Not that there's anything wrong with that. The Slovak National Theatre Company is currently performing one of Donizetti's works, Nápoj Lásky (The Elixir of Love), a rendition which proves that performances full of sensual pleasure and short on thinking can still make for a lovely evening.
The curtain lifts on Adina, the most beautiful girl in a small Italian seacoast village. Stage left stands Nemorino, an ineffectual country boy who loves Adina but who cowers in her presence. Adina is openly cynical of romance, but in Nemorino's case appears irritated that he has not made a deliberate move. Enter brash Army Sergeant Belcore who seizes the day and heart of Adina. Grief-stricken, Nemorino buys a 'love potion' (actually a flask of Bordeaux wine) from an itinerant quack. Emboldened by the elixir's supposed power, and a bit tipsy as well, Nemorino falls into mirthful song and dance - in the process forgetting all about his love, who hastily accepts a marriage proposal from Belcore.
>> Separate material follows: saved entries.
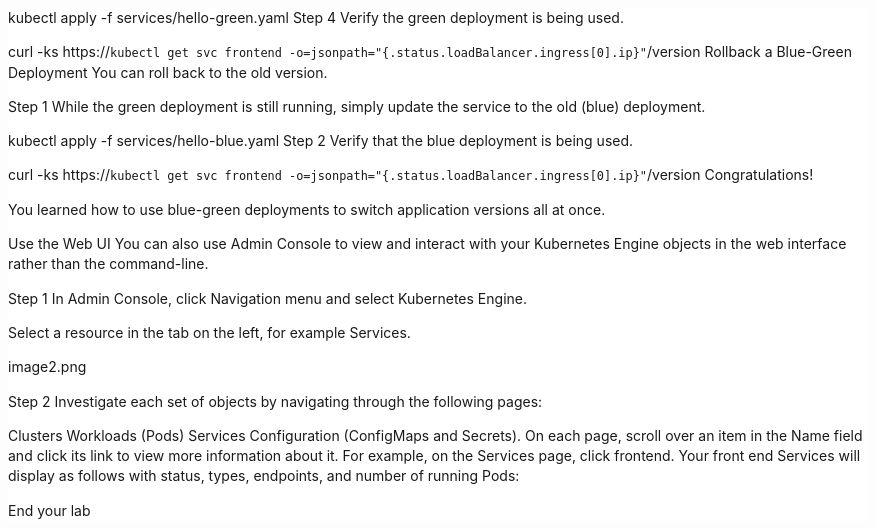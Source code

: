 kubectl apply -f services/hello-green.yaml
Step 4
Verify the green deployment is being used.

curl -ks https://`kubectl get svc frontend -o=jsonpath="{.status.loadBalancer.ingress[0].ip}"`/version
Rollback a Blue-Green Deployment
You can roll back to the old version.

Step 1
While the green deployment is still running, simply update the service to the old (blue) deployment.

kubectl apply -f services/hello-blue.yaml
Step 2
Verify that the blue deployment is being used.

curl -ks https://`kubectl get svc frontend -o=jsonpath="{.status.loadBalancer.ingress[0].ip}"`/version
Congratulations!

You learned how to use blue-green deployments to switch application versions all at once.

Use the Web UI
You can also use Admin Console to view and interact with your Kubernetes Engine objects in the web interface rather than the command-line.

Step 1
In Admin Console, click Navigation menu and select Kubernetes Engine.

Select a resource in the tab on the left, for example Services.

image2.png

Step 2
Investigate each set of objects by navigating through the following pages:

Clusters
Workloads (Pods)
Services
Configuration (ConfigMaps and Secrets).
On each page, scroll over an item in the Name field and click its link to view more information about it. For example, on the Services page, click frontend. Your front end Services will display as follows with status, types, endpoints, and number of running Pods:



End your lab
As a composer Donizetti's strength was keeping, in his words, "a closer, more direct conjunction" with the drama. The score for Nápoj Lásky is an airy masterpiece that intermingles seamlessly with the dialogue. The melodies are graceful and digestible and the tone is unremittingly optimistic.
Adriana Kohútková as Adina performs Donizetti's best scores. In the last scene, during an extended aria, she hits notes that resonate like a mallet stroke to the spine. One doesn't know whether to shriek or applaud.
Otokar Klein (as Nemorino) also has a lofty voice, pulling off the opera's only real heart-tugger, a mournful ballad 'Una furtiva lagrima' (A furtive tear) sung at moonlight when Nemorino thinks Adina will be married in the morning. The only problem is that Klein, clearly a full-grown man, comes off a little silly as Nemorino. In scenes with the captain he looks more like his twin than his naive junior.
In the end, everything falls into place. Adina and Nemorino finally fall in love, leading the townspeople to believe that the love potion actually worked. The doctor becomes rich; even Sergeant Belcore accepts his defeat with the grace of a violin's strain.
Who's to say whether true passion has depth, or whether good art needs to provoke thought. Surely Nápoj Lásky satisfies neither. Think of it more as a two or three hour reminder that life can be an enjoyable event.